Post of The Year 2009 winner
Location
Bromley, Kent
Monday 0955hrs. Minutes slept 90. North again.

Brian is in a small group about 6 mins ahead of me. I give chase through Moorends, and catch him mid way through the Dutch landscape into Rawcliffe. Curiosities of the FNRttC mean that I have only ever spoken with Brian when I haven’t had enough sleep. Today will integrate nicely.

We ride side by side for a while, Brian, his mate, and me. Brian takes exception on crossing a second canal (the Knottingley and Goole at Rawcliffe Bridge) and begins to rant at the lack of hills. This is classic Brian really. I sympathise, but have no empathy at all. In my book, hills are A Bad Thing™.

Brian is right though. As we skirt along the River Aire, then over the Ouse, even I will admit that its hard to get a sense of progress when the landscape refuses to offer anything other than a horizon.

On through Howden, Highfield (presumably ironically named, as its at the same elevation as everything else within 50 miles), Sutton upon Derwent, Elvington. We skirt anticlockwise around York, 5 miles out, to the South East, then due North. I pass places I visited with my school when I was 14. Seems very strange to be here on a pushbike. On the way out we are rewarded with a few bumps, which Brian tears into with enthusiasm.

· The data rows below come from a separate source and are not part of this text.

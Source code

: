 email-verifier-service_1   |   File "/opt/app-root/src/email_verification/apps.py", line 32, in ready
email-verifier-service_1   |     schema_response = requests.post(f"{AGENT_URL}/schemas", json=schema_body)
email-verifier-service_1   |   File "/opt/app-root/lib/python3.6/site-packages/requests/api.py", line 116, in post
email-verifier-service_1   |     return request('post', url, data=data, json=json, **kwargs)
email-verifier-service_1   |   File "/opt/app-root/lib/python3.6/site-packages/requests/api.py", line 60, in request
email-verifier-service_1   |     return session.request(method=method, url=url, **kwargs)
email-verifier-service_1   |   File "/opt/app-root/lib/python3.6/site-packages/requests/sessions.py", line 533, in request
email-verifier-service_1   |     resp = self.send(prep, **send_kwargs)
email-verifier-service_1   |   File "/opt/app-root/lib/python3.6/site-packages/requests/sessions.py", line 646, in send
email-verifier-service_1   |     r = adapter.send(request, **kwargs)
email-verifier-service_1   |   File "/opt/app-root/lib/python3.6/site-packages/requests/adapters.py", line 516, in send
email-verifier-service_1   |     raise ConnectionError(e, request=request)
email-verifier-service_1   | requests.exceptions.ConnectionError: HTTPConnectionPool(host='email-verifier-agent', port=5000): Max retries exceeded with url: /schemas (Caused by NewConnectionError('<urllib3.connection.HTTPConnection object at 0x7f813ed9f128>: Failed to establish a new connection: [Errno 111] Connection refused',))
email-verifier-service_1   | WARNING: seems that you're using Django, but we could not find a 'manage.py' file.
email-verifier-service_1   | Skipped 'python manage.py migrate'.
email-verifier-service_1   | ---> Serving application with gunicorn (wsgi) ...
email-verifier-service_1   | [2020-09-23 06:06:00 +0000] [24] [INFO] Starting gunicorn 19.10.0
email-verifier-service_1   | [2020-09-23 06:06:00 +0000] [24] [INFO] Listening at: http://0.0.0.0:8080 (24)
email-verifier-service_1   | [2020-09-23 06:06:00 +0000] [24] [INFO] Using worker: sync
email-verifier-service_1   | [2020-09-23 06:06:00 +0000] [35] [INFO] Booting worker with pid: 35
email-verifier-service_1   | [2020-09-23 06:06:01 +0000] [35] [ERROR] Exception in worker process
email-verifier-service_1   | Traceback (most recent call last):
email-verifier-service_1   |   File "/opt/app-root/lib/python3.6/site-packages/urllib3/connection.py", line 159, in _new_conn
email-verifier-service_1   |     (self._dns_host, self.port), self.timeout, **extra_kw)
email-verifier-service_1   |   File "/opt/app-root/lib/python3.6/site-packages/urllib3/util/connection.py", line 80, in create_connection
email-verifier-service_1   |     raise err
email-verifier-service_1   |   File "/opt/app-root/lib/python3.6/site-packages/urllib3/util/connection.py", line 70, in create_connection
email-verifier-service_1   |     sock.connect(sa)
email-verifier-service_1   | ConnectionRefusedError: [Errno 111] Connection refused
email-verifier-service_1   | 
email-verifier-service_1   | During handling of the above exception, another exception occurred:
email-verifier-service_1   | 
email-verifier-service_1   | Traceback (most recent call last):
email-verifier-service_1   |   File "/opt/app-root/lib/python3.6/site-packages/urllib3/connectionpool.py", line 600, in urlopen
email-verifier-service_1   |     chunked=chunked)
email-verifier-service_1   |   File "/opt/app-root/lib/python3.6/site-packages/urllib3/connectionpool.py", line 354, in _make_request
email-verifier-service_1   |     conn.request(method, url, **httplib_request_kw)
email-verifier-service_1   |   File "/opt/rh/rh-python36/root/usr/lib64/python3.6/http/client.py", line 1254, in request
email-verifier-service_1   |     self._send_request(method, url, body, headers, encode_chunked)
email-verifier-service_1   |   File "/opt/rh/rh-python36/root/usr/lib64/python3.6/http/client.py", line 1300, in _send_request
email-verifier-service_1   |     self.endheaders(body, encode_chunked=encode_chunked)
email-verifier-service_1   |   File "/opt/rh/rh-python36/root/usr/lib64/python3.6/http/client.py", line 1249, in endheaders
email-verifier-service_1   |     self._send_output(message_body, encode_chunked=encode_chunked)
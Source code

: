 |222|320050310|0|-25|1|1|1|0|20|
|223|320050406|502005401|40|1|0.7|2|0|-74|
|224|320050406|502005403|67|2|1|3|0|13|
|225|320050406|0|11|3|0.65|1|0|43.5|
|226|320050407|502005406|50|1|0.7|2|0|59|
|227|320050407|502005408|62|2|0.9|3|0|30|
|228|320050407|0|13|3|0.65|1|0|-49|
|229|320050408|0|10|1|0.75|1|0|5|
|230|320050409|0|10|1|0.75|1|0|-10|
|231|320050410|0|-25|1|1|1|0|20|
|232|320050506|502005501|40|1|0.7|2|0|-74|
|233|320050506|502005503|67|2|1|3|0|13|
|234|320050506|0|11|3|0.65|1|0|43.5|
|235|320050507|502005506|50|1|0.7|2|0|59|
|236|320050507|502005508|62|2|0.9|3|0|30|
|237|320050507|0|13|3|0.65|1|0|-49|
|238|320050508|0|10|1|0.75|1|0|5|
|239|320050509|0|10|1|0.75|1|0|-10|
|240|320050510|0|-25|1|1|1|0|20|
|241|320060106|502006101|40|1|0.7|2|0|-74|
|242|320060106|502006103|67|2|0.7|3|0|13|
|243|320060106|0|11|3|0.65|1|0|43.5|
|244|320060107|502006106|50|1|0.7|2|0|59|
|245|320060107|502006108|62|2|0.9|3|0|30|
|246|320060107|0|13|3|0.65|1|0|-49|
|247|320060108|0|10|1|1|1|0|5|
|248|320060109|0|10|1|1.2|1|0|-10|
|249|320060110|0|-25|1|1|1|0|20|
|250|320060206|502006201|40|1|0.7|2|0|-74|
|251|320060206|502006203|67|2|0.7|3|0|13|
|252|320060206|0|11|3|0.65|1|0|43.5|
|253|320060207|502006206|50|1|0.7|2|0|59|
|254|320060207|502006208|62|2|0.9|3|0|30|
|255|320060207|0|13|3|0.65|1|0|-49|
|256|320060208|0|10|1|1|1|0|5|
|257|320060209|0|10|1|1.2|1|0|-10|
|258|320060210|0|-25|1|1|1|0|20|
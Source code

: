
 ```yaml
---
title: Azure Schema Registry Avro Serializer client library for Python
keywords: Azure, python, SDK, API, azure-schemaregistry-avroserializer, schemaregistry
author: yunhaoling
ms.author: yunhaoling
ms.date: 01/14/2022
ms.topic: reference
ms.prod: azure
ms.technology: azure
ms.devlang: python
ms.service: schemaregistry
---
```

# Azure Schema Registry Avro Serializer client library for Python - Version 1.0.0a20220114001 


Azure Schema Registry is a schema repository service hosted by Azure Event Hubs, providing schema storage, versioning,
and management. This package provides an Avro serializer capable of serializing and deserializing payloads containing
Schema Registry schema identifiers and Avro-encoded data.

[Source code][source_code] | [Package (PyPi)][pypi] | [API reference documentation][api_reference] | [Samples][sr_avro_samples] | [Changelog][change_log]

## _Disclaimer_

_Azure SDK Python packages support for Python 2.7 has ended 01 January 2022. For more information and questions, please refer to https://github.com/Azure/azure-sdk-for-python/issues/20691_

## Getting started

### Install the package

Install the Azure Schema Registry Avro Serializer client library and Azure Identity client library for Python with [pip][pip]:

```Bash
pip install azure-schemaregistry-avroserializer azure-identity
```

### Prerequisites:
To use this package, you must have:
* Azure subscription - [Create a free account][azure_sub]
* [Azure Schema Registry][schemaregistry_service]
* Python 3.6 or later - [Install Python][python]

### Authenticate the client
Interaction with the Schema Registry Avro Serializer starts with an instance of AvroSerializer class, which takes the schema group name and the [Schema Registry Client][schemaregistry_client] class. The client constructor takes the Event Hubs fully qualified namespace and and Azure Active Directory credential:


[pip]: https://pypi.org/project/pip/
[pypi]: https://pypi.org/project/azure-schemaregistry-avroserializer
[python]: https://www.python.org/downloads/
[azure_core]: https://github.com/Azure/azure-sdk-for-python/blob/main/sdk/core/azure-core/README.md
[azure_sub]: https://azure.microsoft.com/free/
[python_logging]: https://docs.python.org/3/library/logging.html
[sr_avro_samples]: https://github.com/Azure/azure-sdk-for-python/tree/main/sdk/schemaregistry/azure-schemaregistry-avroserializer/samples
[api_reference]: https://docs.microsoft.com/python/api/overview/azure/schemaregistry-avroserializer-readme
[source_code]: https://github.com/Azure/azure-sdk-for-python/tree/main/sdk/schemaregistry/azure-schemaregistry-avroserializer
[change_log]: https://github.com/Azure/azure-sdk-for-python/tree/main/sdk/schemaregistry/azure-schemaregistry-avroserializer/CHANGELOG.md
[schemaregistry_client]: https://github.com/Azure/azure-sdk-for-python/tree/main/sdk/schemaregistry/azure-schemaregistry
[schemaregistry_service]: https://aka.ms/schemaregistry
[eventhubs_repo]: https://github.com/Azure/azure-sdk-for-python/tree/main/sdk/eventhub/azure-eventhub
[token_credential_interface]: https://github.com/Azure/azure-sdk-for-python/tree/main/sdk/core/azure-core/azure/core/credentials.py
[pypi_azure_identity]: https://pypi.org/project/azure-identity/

Its just after midday, and the sun is out in force. Layers are removed and the group separate. As I pass Strensall Camp, I begin to detect serious hills up front. We alternate North and East around long shallow hedges, but there is no doubt they are getting closer. Exiting Stillington, one in particular looms up in front. Given the relative level of its immediate environs, it looks for all the world like the fields are a patchwork quilt laid over a bed, only someone’s left an umbrella stand on top of the mattress. The next instruction on the route sheet sends us directly towards it.

I’m looking at the GPS, which is telling me I need to make an L in 1.3 miles. I can see a suitable turning just before the bottom of the hill, and I’m desperately trying to gauge the distance. Looks about right though, and I ride on watching the “distance to next” slowly count down. Too close to call. We’re either going around, or straight over the top. The miles tick away very slowly. A mile later, I reach the outskirts of Crayke, and the bottom of the hill. I swing left out of blind hope, but the GPS bleeps at me until I give in and loop back. I pitch myself up, and when I do finally reach the L, find the road climbs even higher behind the houses. After a morning of being between 0 and 20m above sea level, 140m all at once is quite a hit.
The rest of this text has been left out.